(WHAT YOU SHOULD DO)
The reply should contain only the lines from the start of the records through the line with "and the appropriate", reproduced verbatim and without pictures.

(EXTRACTED MATERIAL)
──────────────────────────────
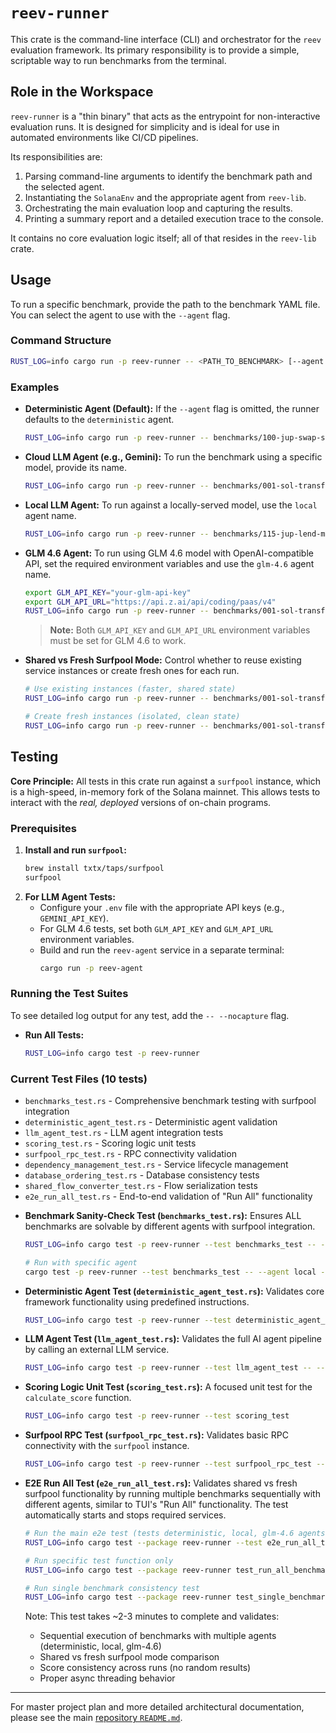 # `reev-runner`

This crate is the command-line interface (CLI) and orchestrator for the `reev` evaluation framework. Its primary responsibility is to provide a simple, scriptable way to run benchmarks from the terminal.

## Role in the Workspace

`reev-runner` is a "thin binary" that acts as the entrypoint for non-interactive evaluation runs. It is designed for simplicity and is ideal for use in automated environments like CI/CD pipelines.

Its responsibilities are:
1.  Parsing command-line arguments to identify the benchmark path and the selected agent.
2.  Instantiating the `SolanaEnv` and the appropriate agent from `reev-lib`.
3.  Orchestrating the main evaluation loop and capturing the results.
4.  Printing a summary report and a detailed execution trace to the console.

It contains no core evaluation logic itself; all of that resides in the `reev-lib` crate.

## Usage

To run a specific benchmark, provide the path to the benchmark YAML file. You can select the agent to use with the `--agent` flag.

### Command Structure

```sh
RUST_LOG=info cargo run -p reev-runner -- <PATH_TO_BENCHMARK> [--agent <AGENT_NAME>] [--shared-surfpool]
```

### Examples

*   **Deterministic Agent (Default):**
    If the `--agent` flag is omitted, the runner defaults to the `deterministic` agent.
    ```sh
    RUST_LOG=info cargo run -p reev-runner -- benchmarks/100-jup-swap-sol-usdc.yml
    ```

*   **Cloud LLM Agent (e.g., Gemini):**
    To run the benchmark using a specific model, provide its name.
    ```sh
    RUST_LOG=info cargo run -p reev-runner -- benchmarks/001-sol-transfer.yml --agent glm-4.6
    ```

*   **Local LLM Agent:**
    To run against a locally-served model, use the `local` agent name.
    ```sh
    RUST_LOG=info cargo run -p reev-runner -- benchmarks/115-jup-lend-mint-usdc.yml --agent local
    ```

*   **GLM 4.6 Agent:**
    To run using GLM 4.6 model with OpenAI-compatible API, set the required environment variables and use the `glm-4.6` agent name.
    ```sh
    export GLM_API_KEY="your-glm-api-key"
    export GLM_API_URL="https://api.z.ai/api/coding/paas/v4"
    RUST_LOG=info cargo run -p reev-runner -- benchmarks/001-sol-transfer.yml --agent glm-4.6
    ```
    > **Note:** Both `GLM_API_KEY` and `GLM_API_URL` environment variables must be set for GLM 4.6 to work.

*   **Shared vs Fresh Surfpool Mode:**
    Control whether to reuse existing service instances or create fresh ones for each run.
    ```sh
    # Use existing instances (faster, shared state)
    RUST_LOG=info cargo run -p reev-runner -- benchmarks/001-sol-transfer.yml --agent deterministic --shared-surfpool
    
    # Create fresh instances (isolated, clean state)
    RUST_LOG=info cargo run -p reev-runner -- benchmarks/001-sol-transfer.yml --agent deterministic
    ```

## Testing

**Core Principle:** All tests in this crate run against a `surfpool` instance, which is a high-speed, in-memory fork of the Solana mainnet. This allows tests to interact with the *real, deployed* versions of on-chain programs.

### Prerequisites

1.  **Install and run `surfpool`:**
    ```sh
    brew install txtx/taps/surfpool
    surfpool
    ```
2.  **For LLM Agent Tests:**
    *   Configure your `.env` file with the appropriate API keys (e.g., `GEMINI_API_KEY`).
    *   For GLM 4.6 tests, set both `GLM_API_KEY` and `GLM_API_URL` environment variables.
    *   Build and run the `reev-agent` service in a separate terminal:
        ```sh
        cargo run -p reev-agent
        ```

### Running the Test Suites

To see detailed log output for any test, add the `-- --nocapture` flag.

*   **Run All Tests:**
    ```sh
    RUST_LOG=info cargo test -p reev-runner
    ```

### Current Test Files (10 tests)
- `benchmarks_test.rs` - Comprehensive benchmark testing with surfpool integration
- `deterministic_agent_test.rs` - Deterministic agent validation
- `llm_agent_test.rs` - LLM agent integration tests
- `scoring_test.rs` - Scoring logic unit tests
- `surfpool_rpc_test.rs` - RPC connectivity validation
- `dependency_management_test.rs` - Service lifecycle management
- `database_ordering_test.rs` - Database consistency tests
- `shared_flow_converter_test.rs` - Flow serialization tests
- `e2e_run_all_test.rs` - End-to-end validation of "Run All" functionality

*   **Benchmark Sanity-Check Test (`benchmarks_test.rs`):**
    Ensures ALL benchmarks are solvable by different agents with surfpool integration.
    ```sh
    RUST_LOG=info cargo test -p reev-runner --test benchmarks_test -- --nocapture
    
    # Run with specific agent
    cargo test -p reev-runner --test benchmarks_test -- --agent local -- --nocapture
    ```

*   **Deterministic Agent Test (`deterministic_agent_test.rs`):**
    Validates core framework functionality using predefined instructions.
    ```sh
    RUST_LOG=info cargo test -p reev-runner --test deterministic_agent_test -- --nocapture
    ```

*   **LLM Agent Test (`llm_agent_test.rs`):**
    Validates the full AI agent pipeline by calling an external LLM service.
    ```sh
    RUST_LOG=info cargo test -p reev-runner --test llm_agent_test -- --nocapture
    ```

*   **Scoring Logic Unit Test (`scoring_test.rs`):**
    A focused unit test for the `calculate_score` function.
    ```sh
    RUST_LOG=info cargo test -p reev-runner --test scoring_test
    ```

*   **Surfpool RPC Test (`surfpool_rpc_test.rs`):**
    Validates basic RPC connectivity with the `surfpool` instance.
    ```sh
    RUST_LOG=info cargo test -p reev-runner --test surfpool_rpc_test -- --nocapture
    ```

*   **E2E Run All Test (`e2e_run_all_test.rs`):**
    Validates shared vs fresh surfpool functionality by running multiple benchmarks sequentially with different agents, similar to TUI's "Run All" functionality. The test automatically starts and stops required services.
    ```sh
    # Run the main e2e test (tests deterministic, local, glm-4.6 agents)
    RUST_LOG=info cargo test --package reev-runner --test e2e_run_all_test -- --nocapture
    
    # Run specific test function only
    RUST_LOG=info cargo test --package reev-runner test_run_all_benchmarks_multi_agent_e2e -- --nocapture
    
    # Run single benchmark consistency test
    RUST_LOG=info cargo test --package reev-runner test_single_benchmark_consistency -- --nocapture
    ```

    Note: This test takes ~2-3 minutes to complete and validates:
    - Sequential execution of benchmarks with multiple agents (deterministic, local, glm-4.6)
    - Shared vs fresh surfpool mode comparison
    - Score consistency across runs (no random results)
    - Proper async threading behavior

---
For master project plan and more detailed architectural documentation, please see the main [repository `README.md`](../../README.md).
──────────────────────────────
(RESPONSE TO THE EXERCISE)
 # `reev-runner`

This crate is the command-line interface (CLI) and orchestrator for the `reev` evaluation framework. Its primary responsibility is to provide a simple, scriptable way to run benchmarks from the terminal.

## Role in the Workspace

`reev-runner` is a "thin binary" that acts as the entrypoint for non-interactive evaluation runs. It is designed for simplicity and is ideal for use in automated environments like CI/CD pipelines.

Its responsibilities are:
1.  Parsing command-line arguments to identify the benchmark path and the selected agent.
2.  Instantiating the `SolanaEnv` and the appropriate agent from `reev-lib`.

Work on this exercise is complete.